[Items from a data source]
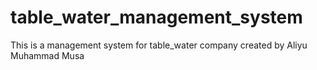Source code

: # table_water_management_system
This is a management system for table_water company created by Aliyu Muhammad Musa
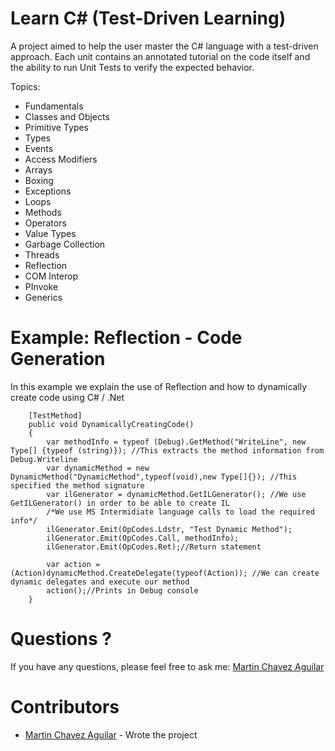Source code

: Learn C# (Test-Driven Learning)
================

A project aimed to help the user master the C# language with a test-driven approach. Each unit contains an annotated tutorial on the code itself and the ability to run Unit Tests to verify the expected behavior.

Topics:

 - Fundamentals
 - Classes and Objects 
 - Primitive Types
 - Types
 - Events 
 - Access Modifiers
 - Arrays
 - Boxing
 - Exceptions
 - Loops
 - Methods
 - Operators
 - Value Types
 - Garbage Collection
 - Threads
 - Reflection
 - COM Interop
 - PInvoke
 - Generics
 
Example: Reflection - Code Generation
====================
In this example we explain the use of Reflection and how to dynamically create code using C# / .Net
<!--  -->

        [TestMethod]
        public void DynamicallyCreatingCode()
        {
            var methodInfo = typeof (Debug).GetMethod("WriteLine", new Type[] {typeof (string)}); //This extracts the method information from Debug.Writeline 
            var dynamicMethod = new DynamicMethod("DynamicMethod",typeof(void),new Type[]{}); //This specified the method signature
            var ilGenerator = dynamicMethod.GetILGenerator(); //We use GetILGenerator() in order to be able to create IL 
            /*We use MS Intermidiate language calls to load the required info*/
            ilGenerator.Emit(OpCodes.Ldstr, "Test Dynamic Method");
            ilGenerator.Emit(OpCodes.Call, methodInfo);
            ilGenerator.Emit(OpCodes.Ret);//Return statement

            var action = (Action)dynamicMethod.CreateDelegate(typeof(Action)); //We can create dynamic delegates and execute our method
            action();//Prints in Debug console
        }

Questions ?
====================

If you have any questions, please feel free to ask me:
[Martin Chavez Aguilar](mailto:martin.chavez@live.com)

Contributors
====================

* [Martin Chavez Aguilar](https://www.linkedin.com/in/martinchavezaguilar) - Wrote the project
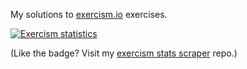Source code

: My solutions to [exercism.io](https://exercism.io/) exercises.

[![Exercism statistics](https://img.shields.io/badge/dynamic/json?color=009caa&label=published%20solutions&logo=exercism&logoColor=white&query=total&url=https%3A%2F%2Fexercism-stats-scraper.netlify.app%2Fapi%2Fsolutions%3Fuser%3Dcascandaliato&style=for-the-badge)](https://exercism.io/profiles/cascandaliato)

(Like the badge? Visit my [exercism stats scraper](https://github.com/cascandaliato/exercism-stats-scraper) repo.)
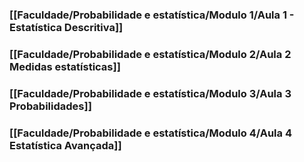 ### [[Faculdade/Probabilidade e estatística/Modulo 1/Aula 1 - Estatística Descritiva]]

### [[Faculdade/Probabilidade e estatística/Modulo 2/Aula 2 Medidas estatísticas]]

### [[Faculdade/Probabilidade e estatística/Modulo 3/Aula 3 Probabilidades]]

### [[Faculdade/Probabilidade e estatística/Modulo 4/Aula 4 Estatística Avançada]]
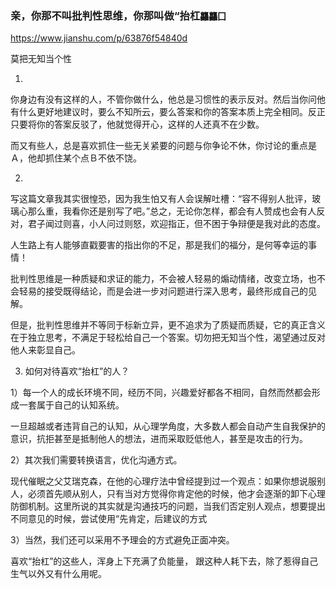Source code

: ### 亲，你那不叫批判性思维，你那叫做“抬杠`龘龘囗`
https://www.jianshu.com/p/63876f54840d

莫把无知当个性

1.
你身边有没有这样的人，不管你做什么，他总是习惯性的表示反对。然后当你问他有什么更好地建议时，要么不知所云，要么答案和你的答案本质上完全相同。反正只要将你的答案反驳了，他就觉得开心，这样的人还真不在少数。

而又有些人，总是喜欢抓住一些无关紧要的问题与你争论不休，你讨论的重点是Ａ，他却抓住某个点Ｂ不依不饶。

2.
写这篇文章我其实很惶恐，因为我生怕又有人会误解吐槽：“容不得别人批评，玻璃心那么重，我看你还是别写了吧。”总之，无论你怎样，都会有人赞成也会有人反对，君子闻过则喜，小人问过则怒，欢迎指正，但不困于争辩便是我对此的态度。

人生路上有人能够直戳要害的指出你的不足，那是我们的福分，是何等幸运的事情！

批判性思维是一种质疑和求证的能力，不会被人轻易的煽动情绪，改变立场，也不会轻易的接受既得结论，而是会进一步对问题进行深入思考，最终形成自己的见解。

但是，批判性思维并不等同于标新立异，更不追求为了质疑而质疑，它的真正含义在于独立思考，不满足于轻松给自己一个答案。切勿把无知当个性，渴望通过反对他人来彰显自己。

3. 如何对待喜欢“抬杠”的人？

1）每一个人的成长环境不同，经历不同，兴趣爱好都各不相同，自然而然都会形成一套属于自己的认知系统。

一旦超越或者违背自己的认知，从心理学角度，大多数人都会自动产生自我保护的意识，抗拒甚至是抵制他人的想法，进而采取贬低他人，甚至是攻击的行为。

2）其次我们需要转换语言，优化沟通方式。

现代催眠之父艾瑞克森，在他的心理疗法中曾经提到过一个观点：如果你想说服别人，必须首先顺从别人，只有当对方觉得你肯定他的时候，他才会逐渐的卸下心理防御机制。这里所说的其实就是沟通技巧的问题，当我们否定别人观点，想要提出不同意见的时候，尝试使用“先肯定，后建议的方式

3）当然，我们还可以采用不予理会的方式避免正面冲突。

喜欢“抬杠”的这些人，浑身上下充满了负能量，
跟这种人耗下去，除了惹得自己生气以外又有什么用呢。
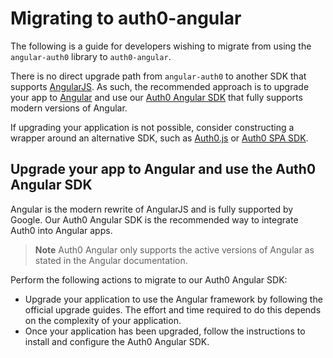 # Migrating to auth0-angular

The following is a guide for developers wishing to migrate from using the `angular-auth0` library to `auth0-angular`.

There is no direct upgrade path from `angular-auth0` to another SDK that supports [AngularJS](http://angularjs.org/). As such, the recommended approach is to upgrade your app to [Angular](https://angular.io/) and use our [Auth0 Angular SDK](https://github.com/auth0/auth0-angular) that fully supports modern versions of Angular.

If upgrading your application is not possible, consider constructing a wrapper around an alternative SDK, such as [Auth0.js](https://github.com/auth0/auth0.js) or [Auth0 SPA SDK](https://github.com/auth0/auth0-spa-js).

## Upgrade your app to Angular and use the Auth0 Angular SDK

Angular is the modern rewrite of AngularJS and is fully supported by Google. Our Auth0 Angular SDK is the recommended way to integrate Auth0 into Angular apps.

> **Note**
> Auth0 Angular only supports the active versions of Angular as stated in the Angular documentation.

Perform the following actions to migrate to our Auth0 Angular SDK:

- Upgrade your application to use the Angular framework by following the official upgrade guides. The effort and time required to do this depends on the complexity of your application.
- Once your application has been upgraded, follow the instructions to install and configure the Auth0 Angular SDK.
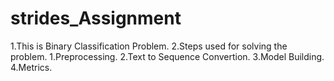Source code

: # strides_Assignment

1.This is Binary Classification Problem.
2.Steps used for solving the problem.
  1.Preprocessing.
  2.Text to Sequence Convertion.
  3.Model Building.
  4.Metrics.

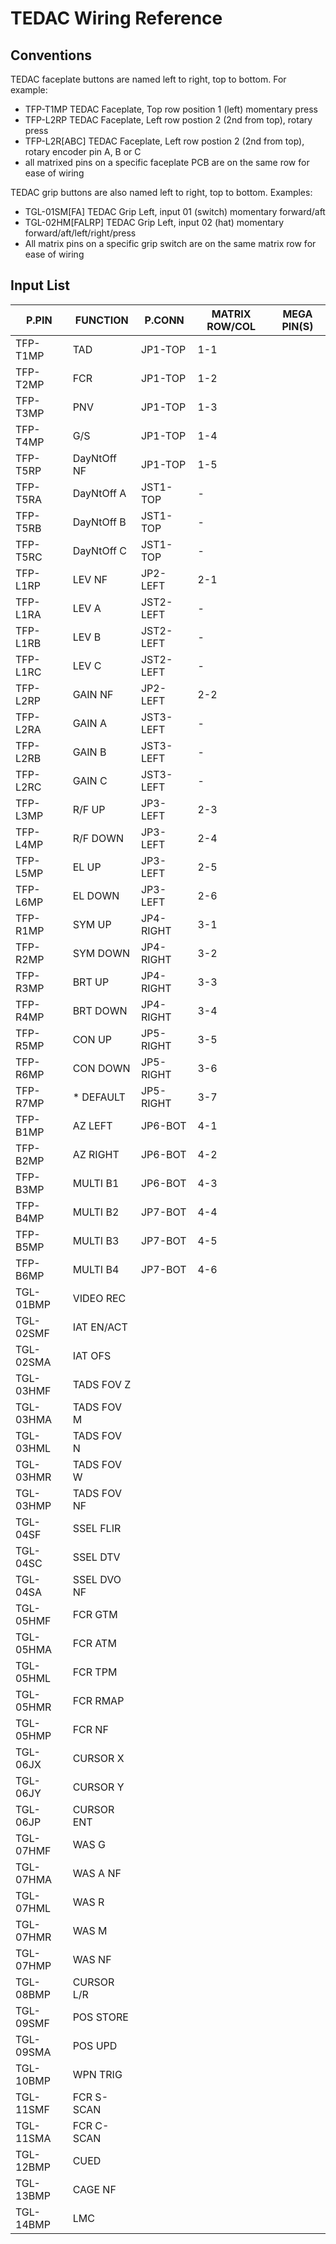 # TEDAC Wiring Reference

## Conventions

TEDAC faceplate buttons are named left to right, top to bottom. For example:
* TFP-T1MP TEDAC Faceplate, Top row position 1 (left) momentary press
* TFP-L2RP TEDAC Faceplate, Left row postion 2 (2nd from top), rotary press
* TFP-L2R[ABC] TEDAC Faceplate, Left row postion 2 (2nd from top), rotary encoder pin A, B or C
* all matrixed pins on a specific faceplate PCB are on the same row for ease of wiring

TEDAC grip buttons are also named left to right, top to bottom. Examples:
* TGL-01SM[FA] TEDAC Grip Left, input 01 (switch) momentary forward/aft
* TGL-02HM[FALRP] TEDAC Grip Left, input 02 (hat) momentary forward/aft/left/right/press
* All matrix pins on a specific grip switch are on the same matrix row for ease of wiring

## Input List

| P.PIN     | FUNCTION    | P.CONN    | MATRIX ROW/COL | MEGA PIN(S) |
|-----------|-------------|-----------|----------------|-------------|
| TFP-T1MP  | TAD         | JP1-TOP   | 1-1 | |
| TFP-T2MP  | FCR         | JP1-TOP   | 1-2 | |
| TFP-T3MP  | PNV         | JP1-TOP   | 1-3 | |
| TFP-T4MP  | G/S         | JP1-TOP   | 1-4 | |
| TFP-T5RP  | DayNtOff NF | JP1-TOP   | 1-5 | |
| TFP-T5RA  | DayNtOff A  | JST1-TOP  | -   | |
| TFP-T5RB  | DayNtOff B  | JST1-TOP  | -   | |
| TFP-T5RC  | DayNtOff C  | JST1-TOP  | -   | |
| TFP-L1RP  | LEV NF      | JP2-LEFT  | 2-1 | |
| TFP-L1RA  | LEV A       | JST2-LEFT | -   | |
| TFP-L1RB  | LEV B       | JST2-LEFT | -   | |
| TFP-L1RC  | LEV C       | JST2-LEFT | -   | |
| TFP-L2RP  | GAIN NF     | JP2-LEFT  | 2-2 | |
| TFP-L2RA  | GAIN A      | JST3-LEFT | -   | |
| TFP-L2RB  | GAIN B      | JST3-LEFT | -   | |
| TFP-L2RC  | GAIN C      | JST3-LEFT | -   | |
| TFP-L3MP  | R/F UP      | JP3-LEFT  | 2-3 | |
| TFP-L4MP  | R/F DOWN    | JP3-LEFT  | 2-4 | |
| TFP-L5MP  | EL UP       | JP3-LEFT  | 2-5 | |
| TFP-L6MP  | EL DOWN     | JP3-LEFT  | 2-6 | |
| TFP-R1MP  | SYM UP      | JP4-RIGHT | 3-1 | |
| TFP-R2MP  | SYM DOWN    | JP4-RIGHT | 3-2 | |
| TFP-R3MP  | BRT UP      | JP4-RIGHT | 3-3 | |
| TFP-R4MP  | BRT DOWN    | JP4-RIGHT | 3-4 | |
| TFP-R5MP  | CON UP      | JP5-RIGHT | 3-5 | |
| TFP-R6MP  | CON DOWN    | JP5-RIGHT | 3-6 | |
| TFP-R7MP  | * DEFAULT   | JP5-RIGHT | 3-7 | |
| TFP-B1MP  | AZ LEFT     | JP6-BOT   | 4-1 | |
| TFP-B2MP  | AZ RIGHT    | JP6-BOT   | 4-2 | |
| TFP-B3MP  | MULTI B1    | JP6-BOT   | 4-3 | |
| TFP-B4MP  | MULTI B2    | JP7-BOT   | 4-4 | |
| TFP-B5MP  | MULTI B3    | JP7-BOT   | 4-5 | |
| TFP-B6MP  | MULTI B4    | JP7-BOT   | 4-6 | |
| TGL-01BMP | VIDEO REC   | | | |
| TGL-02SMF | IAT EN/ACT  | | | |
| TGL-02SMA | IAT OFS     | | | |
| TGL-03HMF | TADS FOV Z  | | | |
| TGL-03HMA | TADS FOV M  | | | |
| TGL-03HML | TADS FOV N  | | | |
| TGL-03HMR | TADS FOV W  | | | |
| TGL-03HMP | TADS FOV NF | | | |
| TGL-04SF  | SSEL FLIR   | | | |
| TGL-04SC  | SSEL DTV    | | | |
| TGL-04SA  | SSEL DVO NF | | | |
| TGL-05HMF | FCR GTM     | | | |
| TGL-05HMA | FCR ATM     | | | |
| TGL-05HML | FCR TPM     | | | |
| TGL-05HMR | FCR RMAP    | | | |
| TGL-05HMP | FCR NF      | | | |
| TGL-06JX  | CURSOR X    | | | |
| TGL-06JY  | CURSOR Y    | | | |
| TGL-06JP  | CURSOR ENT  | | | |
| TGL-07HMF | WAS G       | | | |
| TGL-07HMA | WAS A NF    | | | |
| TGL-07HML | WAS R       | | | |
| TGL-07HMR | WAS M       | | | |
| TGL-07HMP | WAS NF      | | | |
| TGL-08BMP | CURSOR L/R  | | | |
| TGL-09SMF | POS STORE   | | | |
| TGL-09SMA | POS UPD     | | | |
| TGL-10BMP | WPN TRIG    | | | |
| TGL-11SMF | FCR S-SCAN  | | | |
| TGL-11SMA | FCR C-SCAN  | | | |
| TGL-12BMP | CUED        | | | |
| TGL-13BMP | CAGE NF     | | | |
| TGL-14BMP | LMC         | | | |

## What the task requires
Go down the entries above from the line containing "2）其次我们需要转换语言，优化沟通方式。" to the line containing "(left) momentary press" and write out each line exactly, leaving pictures out.

## Answer space
2）其次我们需要转换语言，优化沟通方式。

现代催眠之父艾瑞克森，在他的心理疗法中曾经提到过一个观点：如果你想说服别人，必须首先顺从别人，只有当对方觉得你肯定他的时候，他才会逐渐的卸下心理防御机制。这里所说的其实就是沟通技巧的问题，当我们否定别人观点，想要提出不同意见的时候，尝试使用“先肯定，后建议的方式

3）当然，我们还可以采用不予理会的方式避免正面冲突。

喜欢“抬杠”的这些人，浑身上下充满了负能量，
跟这种人耗下去，除了惹得自己生气以外又有什么用呢。
 # Migrating to auth0-angular

The following is a guide for developers wishing to migrate from using the `angular-auth0` library to `auth0-angular`.

There is no direct upgrade path from `angular-auth0` to another SDK that supports [AngularJS](http://angularjs.org/). As such, the recommended approach is to upgrade your app to [Angular](https://angular.io/) and use our [Auth0 Angular SDK](https://github.com/auth0/auth0-angular) that fully supports modern versions of Angular.

If upgrading your application is not possible, consider constructing a wrapper around an alternative SDK, such as [Auth0.js](https://github.com/auth0/auth0.js) or [Auth0 SPA SDK](https://github.com/auth0/auth0-spa-js).

## Upgrade your app to Angular and use the Auth0 Angular SDK

Angular is the modern rewrite of AngularJS and is fully supported by Google. Our Auth0 Angular SDK is the recommended way to integrate Auth0 into Angular apps.

> **Note**
> Auth0 Angular only supports the active versions of Angular as stated in the Angular documentation.

Perform the following actions to migrate to our Auth0 Angular SDK:

- Upgrade your application to use the Angular framework by following the official upgrade guides. The effort and time required to do this depends on the complexity of your application.
- Once your application has been upgraded, follow the instructions to install and configure the Auth0 Angular SDK.
Source code

: # strides_Assignment

1.This is Binary Classification Problem.
2.Steps used for solving the problem.
  1.Preprocessing.
  2.Text to Sequence Convertion.
  3.Model Building.
  4.Metrics.

 # TEDAC Wiring Reference

## Conventions

TEDAC faceplate buttons are named left to right, top to bottom. For example:
* TFP-T1MP TEDAC Faceplate, Top row position 1 (left) momentary press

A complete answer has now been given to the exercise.